::: EXERCISE MATERIAL :::

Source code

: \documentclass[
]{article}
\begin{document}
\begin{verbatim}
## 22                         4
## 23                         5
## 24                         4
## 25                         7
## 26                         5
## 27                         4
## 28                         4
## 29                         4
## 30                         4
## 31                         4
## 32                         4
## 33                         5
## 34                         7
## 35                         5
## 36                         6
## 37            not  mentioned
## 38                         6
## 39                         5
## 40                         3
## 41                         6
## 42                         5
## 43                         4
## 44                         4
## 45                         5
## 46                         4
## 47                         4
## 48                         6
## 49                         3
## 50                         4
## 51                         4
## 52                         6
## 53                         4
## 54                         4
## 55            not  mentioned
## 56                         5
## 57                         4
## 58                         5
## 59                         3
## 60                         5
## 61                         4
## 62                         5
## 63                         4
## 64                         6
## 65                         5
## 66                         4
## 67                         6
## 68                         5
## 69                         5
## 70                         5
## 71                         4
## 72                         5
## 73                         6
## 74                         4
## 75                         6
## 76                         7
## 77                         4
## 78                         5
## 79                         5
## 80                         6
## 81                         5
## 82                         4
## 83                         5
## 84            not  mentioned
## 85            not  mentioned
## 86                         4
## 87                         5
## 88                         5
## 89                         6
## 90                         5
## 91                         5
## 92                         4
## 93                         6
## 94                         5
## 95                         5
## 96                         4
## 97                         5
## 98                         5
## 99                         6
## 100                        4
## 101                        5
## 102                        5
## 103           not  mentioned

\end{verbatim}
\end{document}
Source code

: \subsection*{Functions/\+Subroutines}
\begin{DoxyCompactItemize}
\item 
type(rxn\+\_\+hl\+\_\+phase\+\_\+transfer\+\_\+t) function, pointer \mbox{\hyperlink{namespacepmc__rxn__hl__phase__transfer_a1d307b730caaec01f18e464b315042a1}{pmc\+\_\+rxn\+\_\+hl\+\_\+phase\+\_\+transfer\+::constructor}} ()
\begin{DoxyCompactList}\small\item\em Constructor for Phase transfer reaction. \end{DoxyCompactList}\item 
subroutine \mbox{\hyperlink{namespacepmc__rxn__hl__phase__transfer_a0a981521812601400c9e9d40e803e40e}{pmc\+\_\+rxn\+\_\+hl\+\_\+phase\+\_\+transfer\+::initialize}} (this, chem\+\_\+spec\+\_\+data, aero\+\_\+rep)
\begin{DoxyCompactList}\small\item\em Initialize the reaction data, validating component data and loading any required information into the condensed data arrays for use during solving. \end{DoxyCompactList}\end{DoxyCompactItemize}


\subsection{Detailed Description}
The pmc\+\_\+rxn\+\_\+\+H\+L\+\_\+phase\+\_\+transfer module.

:::

The string "reaction" marks the lines to copy; report each of them from the data above.

### SOLUTION
\begin{DoxyCompactList}\small\item\em Constructor for Phase transfer reaction. \end{DoxyCompactList}\item 
\begin{DoxyCompactList}\small\item\em Initialize the reaction data, validating component data and loading any required information into the condensed data arrays for use during solving. \end{DoxyCompactList}\end{DoxyCompactItemize}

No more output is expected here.